Ma non dimentichiamo che Gesù Cristo è stato sottoposto a tentazione sino agli ultimi momenti della sua vita, non solo nel deserto di cui ci parla il brano evangelico odierno. Mentre era sulla croce, ad esempio, viene deriso e provocato dai capi del popolo, dai soldati: «Salvi se stesso!» (cf Lc 23, 35.37.39). In sostanza: se vuole essere nostro capo rinunci a comportarsi secondo la sua logica. Si comporti secondo una logica di dominio, la logica del mondo: scenda da quella croce e sconfigga i nemici con la forza. Se è Dio, come dice di essere, dimostri potenza e superiorità. Prevalga non amando gli altri sino a morire, bensì amando se stesso. Cambi il mondo facendo leva sulla difesa del proprio io e non sullo svuotamento di se stesso. In altri termini, secondo il demonio che tenta, per cambiare davvero la storia non bisogna amare gli altri, perdonarli, bensì occorre piegarli, sottometterli con la violenza.

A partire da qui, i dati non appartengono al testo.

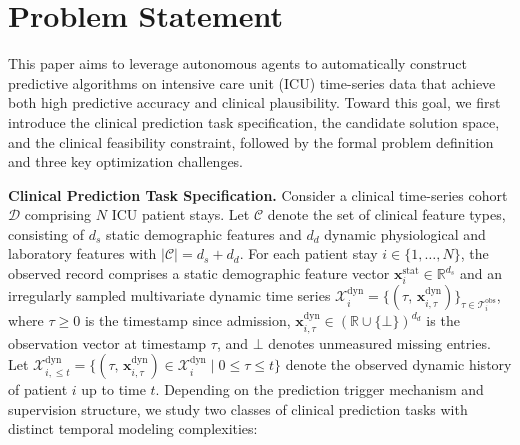 \section{Problem Statement}\label{sec:problem}

This paper aims to leverage autonomous agents to automatically construct predictive algorithms on intensive care unit (ICU) time-series data that achieve both high predictive accuracy and clinical plausibility. Toward this goal, we first introduce the clinical prediction task specification, the candidate solution space, and the clinical feasibility constraint, followed by the formal problem definition and three key optimization challenges.

\textbf{Clinical Prediction Task Specification.} Consider a clinical time-series cohort $\mathcal{D}$ comprising $N$ ICU patient stays. Let $\mathcal{C}$ denote the set of clinical feature types, consisting of $d_s$ static demographic features and $d_d$ dynamic physiological and laboratory features with $|\mathcal{C}| = d_s + d_d$. For each patient stay $i \in \{1, \dots, N\}$, the observed record comprises a static demographic feature vector $\mathbf{x}_i^{\text{stat}} \in \mathbb{R}^{d_s}$ and an irregularly sampled multivariate dynamic time series $\mathcal{X}_i^{\text{dyn}} = \{(\tau,\, \mathbf{x}_{i,\tau}^{\text{dyn}})\}_{\tau \in \mathcal{T}_i^{\text{obs}}}$, where $\tau \ge 0$ is the timestamp since admission, $\mathbf{x}_{i,\tau}^{\text{dyn}} \in (\mathbb{R} \cup \{\bot\})^{d_d}$ is the observation vector at timestamp $\tau$, and $\bot$ denotes unmeasured missing entries. Let $\mathcal{X}_{i, \le t}^{\text{dyn}} = \{(\tau,\, \mathbf{x}_{i,\tau}^{\text{dyn}}) \in \mathcal{X}_i^{\text{dyn}} \mid 0 \le \tau \le t\}$ denote the observed dynamic history of patient $i$ up to time $t$. Depending on the prediction trigger mechanism and supervision structure, we study two classes of clinical prediction tasks with distinct temporal modeling complexities:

A ben capire, le tentazioni che Cristo ha subito sino alla fine sono un attacco alla sua vita d’amore, di dono totale, a Dio e all’umanità. Sono, se pensiamo a noi come suoi discepoli, anche un attacco alla sua futura Chiesa, un volerla finita, prima ancora del suo inizio. L’esperienza delle tentazioni subite da Gesù ci debbono insegnare a capire che l’assalto del demonio continua. Le tentazioni e le risposte di Gesù ad esse sono un ammaestramento. Ci insegnano quel discernimento che dobbiamo esercitare ogni giorno per non venire meno alla nostra vocazione, per non soccombere come popolo di redenti, chiamati a continuare l’incarnazione di Cristo nel mondo. Ci offrono quelli che debbono essere i criteri delle nostre scelte in quanto cristiani: non di solo pane vivrà l’uomo, ma di ogni parola che esce dalla bocca di Dio; adorerai il Signore Dio tuo, a Lui solo renderai culto e ti prostrerai, mantenendoti umile e fiducioso nel Padre, rinunciando agli idoli del denaro, del successo e del potere; non mettere il Signore tuo Dio alla prova, non lo tirerai dalla tua parte, per soddisfare il tuo orgoglio. Il discernimento che ci insegna ad avere Gesù Cristo, nostro Fratello e Maestro, è per vivere, con la dignità dei figli di Dio, la missione di annunciatori e di testimoni dell’Amore del Padre e del suo perdono. È discernimento per la lotta al male, al peccato, a tutto ciò che ci allontana dall’amore fraterno, dalla giustizia e dalla pace, ossia da tutto ciò che trasfigura la terra, la umanizza liberandola dall’egoismo, dall’odio, dalla violenza. È discernimento per la denuncia di ciò che non va bene. È discernimento per la profezia della fraternità e della speranza. È discernimento per l’annuncio di un nuovo mondo. In questa Eucaristia facciamo comunione con Colui che morendo e risorgendo è costituito principio di redenzione e di rinnovamento della storia.